### WORK REQUIRED
Go through the listing below and count the lines with "Jetstream" in them. Only the count is needed.

### RECORDS FOR PROCESSING
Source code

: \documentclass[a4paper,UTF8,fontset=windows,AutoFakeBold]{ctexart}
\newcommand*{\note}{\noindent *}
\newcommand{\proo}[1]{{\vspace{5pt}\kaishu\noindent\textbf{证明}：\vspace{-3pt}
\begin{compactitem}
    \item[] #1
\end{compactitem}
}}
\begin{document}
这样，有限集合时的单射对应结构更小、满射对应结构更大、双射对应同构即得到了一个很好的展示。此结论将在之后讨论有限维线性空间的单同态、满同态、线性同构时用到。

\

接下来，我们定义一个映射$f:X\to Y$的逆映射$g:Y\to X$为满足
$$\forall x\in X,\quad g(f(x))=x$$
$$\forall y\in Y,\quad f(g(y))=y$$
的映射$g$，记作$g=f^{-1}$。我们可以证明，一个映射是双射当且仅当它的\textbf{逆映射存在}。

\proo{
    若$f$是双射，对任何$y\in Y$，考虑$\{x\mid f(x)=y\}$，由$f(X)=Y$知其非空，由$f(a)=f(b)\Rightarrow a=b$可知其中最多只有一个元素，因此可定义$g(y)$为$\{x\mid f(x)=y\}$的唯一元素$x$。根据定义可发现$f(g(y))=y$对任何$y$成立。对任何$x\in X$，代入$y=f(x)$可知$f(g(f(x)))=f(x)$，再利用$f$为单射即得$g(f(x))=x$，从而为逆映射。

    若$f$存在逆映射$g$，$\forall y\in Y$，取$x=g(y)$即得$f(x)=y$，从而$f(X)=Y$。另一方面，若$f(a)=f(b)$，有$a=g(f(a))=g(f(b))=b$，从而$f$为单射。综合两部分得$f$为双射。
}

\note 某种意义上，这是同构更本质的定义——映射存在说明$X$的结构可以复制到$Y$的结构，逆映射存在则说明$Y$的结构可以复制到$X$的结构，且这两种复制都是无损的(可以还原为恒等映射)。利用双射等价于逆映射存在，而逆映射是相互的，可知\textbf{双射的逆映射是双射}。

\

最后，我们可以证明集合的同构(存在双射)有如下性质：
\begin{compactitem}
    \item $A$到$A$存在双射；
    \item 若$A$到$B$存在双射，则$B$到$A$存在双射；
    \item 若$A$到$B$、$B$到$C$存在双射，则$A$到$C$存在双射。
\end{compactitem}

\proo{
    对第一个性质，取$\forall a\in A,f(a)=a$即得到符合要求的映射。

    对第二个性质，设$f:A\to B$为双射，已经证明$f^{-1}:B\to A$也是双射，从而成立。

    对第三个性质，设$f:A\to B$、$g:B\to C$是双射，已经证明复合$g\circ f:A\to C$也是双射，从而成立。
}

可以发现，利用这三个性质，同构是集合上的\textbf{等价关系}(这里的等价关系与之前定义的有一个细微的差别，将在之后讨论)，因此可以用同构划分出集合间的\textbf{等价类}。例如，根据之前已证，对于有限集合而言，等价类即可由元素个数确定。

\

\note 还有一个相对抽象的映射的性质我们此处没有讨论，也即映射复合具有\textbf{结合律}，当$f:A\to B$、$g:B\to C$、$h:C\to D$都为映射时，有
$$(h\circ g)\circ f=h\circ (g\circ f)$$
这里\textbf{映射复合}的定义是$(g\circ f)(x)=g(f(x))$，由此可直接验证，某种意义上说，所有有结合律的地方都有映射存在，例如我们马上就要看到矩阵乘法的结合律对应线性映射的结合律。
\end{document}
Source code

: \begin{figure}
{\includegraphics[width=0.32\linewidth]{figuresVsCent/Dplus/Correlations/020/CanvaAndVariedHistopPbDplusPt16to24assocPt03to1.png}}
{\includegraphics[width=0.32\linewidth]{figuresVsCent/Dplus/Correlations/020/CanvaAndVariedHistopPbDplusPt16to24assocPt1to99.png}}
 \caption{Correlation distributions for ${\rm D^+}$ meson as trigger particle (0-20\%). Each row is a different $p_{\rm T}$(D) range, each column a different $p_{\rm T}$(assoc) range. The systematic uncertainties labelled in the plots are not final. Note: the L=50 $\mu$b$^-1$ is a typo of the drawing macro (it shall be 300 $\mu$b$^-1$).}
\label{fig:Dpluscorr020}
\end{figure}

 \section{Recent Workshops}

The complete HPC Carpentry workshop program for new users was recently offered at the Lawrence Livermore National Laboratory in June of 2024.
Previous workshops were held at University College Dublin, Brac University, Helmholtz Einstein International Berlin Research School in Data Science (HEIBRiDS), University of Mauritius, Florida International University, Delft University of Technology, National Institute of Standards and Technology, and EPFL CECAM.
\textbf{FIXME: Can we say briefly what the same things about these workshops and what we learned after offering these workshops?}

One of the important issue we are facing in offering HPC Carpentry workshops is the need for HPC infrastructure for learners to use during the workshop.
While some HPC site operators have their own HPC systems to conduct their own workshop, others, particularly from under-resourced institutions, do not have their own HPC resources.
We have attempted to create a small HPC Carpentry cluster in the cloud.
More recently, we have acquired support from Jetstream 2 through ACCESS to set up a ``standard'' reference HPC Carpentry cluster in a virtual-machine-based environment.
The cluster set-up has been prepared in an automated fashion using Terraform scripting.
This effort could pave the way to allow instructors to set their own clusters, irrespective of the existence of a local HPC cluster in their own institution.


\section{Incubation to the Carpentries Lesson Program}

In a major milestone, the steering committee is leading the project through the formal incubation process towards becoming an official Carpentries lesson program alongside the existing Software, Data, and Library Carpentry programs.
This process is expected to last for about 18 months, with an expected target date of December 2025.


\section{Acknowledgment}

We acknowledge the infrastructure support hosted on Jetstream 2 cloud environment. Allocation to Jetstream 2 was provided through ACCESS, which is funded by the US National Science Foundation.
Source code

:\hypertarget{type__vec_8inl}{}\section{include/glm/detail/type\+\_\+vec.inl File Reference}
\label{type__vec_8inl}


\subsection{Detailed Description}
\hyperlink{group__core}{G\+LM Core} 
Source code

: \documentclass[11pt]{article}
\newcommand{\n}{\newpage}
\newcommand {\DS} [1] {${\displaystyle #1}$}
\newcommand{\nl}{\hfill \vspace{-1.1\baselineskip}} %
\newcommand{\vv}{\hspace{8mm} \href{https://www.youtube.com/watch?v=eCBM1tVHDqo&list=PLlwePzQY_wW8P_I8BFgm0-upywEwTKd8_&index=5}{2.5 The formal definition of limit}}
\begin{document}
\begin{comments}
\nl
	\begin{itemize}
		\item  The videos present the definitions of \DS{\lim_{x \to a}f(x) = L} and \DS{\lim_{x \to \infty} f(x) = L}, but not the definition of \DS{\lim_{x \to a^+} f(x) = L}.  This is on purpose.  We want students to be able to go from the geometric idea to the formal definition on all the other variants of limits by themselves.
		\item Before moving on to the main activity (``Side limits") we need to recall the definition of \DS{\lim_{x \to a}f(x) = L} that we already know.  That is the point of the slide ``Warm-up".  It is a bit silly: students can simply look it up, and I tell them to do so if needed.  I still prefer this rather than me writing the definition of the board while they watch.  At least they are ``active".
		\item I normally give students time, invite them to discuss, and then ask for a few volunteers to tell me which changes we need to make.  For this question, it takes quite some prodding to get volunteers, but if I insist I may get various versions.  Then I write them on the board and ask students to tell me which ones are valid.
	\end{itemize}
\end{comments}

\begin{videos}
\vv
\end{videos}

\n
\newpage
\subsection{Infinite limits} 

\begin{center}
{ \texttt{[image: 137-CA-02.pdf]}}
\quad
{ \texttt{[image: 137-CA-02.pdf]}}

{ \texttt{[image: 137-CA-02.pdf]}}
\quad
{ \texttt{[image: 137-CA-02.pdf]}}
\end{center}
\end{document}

### ANSWER TO THIS PROBLEM
2